• _Exercise instructions_: Filter the records below, keeping only lines with the string "type".

Stored entries:
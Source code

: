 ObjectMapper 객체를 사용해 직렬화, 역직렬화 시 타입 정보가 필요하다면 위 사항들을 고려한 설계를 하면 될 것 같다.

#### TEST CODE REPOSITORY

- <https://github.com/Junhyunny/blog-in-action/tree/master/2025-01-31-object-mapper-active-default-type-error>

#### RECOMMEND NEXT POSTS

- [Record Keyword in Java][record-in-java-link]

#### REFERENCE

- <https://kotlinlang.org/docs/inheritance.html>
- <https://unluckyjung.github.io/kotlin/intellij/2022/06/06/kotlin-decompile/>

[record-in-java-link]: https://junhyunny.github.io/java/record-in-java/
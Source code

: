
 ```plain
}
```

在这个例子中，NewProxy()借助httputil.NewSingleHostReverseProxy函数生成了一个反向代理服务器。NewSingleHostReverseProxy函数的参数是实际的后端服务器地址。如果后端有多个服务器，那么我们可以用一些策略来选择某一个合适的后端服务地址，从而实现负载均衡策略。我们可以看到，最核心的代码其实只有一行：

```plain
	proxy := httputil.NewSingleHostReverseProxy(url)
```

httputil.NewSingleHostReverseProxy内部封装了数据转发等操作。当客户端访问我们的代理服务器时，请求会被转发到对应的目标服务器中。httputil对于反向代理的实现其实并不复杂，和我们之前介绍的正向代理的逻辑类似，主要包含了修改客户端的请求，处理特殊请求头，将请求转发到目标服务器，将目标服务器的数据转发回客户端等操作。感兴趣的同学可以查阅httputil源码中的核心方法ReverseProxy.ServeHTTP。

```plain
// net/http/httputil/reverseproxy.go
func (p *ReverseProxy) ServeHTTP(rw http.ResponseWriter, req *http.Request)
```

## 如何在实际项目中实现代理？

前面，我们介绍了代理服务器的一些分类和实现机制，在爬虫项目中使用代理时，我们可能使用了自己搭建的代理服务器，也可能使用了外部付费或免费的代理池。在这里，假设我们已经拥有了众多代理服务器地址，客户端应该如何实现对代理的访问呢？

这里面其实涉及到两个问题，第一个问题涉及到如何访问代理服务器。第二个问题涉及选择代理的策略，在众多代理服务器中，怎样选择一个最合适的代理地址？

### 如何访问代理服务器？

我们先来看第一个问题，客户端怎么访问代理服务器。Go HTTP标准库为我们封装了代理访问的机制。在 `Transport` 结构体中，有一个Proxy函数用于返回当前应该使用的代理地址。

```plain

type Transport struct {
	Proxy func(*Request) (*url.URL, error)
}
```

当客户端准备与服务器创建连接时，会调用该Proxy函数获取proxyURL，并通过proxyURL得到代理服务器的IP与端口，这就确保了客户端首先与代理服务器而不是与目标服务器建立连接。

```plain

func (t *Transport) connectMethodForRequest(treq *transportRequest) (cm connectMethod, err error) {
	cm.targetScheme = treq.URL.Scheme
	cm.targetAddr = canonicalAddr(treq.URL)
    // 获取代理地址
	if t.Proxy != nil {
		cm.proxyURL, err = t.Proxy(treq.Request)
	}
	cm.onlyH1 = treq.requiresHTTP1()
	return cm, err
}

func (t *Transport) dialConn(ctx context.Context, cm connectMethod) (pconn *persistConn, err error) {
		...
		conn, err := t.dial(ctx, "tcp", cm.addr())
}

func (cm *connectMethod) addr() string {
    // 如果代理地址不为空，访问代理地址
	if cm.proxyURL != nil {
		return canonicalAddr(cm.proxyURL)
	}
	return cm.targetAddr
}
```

• _Result_:
- <https://github.com/Junhyunny/blog-in-action/tree/master/2025-01-31-object-mapper-active-default-type-error>
type Transport struct {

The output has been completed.